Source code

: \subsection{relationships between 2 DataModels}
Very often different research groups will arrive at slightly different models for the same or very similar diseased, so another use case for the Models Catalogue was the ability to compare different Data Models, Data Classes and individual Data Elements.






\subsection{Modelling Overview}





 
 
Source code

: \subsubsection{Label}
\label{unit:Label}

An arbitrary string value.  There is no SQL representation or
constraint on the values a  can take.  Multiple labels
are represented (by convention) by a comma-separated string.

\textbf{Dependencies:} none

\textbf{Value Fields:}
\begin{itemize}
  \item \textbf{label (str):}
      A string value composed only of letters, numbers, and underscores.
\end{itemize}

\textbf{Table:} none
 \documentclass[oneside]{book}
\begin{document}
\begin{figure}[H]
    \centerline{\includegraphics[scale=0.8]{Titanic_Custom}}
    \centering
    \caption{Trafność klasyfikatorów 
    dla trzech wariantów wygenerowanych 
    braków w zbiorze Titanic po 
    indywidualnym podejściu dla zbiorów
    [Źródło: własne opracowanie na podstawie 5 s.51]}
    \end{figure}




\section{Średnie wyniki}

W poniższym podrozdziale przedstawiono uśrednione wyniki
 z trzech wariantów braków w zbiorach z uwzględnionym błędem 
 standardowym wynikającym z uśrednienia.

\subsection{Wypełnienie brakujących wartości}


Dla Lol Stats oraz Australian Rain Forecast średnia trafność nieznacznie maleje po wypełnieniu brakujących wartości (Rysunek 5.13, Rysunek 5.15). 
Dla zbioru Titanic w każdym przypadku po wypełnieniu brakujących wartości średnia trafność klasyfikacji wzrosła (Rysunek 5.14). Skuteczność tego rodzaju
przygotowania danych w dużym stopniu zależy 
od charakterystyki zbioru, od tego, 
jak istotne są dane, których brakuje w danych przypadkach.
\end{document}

==

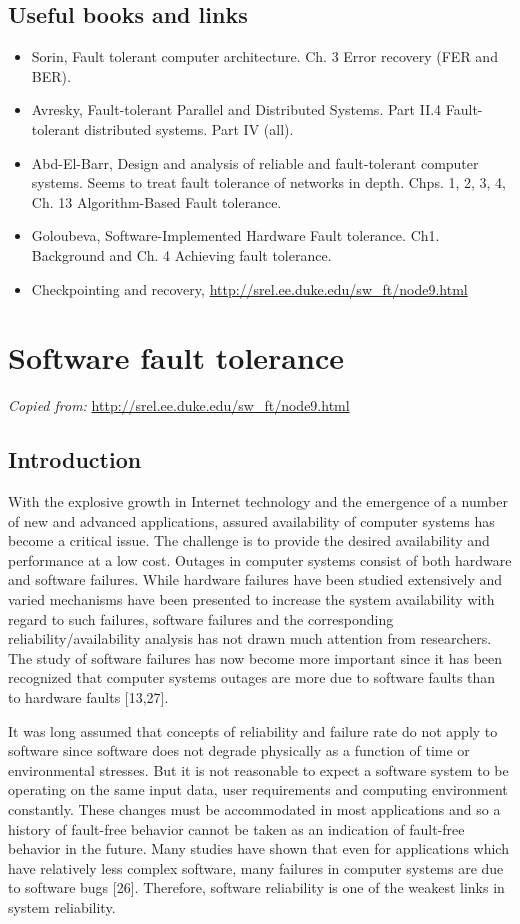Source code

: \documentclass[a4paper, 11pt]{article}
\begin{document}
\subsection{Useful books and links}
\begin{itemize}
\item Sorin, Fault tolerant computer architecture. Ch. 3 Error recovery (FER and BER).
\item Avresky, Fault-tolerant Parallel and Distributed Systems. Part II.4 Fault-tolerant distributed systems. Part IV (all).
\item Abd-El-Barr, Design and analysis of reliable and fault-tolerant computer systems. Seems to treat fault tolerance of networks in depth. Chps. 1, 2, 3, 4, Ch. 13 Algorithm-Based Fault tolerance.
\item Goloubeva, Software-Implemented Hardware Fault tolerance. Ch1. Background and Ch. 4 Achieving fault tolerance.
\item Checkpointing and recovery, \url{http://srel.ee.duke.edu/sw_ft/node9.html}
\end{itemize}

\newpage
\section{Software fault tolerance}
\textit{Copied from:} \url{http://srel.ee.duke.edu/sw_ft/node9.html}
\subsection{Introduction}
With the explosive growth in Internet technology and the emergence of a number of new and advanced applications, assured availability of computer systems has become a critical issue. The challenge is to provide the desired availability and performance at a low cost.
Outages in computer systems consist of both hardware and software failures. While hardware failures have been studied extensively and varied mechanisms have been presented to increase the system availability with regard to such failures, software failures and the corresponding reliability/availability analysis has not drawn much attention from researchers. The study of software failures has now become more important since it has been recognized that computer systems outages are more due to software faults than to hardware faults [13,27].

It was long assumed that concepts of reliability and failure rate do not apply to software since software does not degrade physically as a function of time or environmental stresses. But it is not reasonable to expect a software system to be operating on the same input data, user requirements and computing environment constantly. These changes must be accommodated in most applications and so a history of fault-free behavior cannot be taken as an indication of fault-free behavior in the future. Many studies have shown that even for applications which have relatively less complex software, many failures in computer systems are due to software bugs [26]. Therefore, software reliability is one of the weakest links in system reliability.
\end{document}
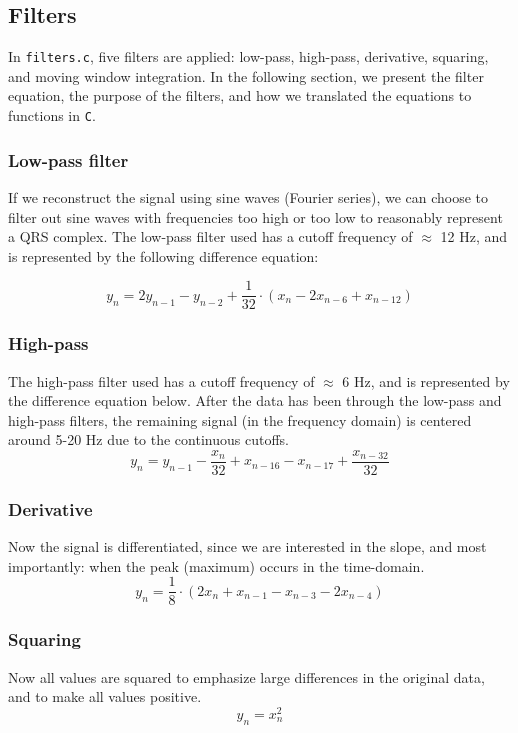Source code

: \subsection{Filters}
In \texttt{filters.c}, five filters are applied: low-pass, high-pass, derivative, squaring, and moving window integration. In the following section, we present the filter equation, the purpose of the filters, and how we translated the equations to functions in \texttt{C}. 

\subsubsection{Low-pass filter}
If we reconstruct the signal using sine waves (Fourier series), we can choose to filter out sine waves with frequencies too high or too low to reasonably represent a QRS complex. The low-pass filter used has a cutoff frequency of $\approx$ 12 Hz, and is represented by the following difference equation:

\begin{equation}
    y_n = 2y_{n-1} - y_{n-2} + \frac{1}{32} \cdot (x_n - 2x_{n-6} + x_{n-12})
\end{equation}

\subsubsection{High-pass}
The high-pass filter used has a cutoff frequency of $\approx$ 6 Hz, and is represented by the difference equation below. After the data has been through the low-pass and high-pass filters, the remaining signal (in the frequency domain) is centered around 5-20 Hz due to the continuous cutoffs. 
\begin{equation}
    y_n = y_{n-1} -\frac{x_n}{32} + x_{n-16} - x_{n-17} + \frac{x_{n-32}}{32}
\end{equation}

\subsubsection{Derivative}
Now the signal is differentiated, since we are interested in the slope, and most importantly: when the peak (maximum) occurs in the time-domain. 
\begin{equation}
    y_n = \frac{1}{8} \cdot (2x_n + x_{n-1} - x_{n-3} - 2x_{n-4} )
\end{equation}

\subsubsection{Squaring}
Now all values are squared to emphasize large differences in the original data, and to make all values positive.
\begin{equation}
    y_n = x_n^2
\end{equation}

→ PROBLEM STATEMENT
Across the entries above, count the lines with the word "http" and report that count by itself.

→ SOLUTION FOR THIS PROBLEM
2